Proof that multivalency amplifies individual carbohydrate-protein interactions is growing. N-Acetylglucosamine (GlcNAc)-based dendrimers with valencies of two (9), four (10), and eight (11) were prepared in fair to excellent yields (65-99%) on the basis of the rational scaffolding of L-lysine on solid phase using established Fmoc and HOBt chemistry. These GlcNAc dendrimers were then further transformed enzymatically (79-90% yields) into dendritic N-acetyllactosamine (LacNAc) derivatives [di- (12), tetra- (13), and octavalent (14)] using UDPglucose, UDP-glucose 4'-epimerase, and GlcNAc beta-1,4-galactosyltransferase.
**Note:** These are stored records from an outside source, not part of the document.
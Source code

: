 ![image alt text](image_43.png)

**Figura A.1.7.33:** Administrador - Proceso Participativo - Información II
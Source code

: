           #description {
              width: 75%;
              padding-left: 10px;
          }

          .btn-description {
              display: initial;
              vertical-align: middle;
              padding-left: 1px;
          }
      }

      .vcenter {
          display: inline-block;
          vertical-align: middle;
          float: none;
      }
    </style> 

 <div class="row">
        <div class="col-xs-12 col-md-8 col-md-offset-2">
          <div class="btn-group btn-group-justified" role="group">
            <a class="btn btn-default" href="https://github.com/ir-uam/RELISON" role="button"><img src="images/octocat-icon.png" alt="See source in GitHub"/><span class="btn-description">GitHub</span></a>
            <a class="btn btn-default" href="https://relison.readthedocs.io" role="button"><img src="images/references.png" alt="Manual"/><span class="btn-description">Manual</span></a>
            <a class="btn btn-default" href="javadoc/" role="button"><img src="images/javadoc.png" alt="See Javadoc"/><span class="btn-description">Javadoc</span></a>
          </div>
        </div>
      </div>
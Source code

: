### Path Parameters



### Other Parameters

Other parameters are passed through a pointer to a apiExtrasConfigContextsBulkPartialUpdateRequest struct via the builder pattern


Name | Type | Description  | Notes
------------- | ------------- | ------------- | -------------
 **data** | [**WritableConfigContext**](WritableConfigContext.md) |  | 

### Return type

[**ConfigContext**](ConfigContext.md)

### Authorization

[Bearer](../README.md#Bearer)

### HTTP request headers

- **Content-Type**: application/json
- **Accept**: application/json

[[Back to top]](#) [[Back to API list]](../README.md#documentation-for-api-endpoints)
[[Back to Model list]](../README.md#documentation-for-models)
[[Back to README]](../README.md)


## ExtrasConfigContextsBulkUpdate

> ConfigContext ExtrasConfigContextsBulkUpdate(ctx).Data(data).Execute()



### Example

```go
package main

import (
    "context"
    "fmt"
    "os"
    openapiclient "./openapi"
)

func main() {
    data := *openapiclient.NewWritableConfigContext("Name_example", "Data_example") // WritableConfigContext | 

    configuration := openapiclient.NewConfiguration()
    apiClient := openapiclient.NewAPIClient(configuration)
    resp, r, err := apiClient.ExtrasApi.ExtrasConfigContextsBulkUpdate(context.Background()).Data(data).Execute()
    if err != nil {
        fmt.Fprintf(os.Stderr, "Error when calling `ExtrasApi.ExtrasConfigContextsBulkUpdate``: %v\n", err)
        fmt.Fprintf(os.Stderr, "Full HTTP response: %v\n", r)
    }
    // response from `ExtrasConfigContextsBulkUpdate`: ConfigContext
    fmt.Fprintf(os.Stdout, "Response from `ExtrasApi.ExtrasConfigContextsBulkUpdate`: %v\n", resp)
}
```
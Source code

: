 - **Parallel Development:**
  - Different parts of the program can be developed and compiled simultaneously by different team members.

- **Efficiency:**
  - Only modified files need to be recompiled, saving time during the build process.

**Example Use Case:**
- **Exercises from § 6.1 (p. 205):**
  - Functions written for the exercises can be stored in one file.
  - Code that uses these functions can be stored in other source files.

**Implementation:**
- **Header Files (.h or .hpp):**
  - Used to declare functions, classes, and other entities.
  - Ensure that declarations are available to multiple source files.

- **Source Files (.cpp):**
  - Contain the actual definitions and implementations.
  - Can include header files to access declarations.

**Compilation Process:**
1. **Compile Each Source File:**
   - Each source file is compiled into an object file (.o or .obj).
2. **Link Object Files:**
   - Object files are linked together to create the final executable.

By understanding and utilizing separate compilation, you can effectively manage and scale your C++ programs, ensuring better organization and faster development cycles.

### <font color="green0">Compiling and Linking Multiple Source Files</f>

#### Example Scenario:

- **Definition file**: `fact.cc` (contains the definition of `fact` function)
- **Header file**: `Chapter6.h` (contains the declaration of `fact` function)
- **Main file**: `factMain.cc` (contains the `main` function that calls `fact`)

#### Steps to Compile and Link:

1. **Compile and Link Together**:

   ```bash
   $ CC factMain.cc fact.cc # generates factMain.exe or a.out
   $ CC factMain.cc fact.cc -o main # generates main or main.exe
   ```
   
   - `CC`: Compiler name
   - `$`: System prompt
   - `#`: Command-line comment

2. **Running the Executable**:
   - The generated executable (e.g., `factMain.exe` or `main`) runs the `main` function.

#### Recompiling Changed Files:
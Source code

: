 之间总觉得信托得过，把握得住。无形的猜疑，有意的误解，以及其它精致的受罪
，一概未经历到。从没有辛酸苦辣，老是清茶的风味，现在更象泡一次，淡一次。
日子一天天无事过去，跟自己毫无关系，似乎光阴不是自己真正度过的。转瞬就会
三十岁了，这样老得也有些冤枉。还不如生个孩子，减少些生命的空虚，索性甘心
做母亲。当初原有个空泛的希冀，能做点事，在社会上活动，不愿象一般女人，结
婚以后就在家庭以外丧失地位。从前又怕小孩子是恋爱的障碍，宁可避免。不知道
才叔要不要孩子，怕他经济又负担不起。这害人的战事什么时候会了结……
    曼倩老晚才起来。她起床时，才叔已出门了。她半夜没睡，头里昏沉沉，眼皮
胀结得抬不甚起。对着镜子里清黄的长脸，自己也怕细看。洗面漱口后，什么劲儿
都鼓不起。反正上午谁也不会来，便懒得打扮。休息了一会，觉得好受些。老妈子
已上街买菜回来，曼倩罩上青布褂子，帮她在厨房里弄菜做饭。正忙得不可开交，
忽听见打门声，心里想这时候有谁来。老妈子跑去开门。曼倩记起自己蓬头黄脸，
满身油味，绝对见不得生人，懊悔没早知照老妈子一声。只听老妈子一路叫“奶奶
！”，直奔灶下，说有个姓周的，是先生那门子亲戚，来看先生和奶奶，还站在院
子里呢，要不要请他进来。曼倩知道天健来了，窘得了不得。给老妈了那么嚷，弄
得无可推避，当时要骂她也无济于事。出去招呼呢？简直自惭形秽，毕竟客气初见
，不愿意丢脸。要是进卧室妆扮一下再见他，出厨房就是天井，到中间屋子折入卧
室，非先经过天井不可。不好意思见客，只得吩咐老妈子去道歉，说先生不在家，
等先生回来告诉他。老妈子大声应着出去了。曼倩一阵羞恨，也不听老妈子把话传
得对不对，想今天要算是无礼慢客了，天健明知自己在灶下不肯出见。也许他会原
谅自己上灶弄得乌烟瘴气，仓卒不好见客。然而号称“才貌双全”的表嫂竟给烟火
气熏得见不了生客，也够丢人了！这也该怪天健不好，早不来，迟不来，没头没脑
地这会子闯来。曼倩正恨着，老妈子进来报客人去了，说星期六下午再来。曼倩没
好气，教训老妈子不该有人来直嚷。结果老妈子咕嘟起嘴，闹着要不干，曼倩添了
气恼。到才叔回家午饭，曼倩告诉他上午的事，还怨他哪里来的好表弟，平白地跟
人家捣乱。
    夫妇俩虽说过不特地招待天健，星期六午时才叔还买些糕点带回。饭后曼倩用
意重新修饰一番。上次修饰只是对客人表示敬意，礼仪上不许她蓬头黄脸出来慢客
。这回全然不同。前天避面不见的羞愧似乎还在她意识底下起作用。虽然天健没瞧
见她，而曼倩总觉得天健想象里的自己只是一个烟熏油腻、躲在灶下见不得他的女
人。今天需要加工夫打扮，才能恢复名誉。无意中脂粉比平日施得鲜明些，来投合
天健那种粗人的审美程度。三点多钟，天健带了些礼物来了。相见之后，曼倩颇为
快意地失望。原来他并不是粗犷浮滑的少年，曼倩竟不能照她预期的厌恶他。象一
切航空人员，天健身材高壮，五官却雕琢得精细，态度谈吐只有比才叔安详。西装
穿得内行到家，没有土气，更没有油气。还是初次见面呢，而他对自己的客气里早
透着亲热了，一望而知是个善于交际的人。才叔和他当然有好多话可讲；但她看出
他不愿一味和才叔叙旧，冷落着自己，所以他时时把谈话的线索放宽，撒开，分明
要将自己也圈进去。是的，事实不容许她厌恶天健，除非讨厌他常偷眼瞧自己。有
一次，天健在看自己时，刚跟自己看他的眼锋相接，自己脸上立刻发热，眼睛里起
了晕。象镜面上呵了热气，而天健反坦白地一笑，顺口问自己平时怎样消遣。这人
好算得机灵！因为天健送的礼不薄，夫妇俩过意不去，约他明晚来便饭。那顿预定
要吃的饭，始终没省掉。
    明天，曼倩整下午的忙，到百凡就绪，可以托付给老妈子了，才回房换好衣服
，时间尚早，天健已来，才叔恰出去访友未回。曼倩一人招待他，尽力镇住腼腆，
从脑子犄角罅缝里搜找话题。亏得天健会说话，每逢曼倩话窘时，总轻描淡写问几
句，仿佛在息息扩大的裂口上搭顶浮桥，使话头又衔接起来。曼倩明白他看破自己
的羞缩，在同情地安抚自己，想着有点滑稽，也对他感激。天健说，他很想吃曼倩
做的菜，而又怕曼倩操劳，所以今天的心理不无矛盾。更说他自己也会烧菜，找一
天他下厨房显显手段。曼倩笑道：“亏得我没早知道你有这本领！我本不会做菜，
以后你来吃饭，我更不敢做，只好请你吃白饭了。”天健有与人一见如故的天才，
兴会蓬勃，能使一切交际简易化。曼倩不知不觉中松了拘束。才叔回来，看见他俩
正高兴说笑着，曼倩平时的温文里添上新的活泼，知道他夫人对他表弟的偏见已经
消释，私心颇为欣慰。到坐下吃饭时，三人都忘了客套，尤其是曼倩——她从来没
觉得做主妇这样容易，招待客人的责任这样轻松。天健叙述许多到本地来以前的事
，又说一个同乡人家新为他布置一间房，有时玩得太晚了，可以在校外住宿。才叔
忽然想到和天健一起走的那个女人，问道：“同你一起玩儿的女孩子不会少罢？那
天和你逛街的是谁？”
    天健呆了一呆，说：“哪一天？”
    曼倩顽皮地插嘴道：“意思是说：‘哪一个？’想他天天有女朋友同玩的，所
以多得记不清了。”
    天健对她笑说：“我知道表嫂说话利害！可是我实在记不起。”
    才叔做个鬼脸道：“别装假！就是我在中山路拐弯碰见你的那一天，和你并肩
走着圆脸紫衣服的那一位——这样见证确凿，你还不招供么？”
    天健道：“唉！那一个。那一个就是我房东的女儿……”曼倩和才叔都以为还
GlcNAc and LacNAc dendrimers were used to inhibit lectin-porcine stomach mucin interactions. Wheat germ agglutinin and Erythrina cristagalli lectin were used for GlcNAc and LacNAc dendrimers, respectively. Di-, tetra-, and octavalent GlcNAc dendrimers exhibited IC(50)s of 3100, 509, and 88 mu M (6200, 2040, and 703 mu M, with respect to monomeric GlcNAc content). IC(50)s for the LacNAc series were 341, 143, and 86 mu M (682, 574, and 692 mu M, as compared with monomeric LacNAc content). These data represent more than 20-fold increases in inhibitory potential for dendritic GlcNAc as compared to that for monomeric GlcNAc. Studies with E. cristagalli do not reveal significant increased inhibitory potential with multivalency.